A Map of Some Unhappiness

by Heather

comments by:


Pride comes first.
Erin studies Latin,
Jan, Greek
on opposite sides of the small room
ideas of intimacy memorized
even while one woman watches
the other stand,
and leave.

Next, rage.
The flicker of blind confidence.
We will be stronger. Less needy.  Like Atlas,
rejecting all strangers, all visitors.
We do not fear becoming mountains,
our shoulders cliffs, no longer a place to lean
but a sharp edge, a place to plunge from.
It's the nineties, we do not fear
that coldness.

What would we have changed?  The desire.
Or our fear of that desire.

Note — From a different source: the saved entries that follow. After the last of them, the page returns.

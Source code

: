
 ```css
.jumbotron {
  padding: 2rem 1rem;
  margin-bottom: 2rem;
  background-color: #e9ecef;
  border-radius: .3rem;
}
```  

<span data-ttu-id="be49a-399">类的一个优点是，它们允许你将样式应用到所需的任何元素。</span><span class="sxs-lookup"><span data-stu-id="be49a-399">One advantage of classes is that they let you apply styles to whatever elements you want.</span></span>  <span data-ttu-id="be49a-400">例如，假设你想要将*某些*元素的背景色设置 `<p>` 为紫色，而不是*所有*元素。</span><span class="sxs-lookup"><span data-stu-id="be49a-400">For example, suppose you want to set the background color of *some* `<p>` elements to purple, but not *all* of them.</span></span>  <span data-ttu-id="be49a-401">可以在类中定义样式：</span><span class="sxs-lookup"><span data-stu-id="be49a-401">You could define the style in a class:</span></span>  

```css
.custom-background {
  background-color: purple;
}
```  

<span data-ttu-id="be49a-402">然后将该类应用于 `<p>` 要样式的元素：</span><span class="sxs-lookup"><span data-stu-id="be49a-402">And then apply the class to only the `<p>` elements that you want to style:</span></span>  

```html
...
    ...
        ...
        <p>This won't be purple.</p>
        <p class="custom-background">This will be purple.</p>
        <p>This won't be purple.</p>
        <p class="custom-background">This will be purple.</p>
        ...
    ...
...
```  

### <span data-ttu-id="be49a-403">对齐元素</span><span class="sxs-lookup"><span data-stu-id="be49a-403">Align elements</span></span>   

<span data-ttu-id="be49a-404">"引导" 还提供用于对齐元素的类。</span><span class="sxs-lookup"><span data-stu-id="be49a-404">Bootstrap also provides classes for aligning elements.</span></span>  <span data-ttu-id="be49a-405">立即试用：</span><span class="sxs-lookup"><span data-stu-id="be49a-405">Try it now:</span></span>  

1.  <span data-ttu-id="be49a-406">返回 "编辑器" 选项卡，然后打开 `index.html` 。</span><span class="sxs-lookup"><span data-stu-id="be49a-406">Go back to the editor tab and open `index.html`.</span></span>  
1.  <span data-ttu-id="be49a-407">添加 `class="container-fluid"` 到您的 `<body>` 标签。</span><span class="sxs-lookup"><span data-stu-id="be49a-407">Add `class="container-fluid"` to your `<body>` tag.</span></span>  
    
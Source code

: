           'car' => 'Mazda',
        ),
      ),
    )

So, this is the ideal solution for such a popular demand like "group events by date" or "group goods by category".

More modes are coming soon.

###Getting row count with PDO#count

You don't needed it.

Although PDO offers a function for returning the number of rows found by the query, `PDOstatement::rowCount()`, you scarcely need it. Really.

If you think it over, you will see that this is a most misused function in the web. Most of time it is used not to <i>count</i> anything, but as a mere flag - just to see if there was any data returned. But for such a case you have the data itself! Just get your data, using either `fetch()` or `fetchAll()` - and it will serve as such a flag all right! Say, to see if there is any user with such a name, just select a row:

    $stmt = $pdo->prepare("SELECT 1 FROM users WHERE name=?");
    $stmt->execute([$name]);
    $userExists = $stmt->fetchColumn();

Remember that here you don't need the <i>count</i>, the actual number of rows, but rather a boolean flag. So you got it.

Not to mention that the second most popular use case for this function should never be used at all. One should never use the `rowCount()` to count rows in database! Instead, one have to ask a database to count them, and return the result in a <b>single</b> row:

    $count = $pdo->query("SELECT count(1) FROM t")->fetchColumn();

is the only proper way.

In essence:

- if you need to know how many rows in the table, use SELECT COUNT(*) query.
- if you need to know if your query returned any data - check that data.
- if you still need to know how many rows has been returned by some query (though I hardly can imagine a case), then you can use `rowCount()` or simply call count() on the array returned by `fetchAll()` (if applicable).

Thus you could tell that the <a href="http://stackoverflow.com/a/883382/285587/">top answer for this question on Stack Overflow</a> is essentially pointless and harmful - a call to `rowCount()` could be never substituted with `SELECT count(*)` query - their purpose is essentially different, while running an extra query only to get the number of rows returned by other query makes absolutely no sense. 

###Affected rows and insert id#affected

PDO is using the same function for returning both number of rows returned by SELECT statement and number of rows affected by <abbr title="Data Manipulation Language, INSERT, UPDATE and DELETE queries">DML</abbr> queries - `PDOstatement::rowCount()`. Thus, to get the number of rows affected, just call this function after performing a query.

Now
just the friendship would be
enough, we could make that
be enough.  Several friends experience                                         
the same silent pain, in the same city,
creating a map of some unhappiness.

A burden.
Erin goes to the cafe to study.
She drinks a cup of coffee.
She falls asleep at the table
in the clamoring, crowded room.
No one notices.
She wakes, startled.
Everything is the same.                                                        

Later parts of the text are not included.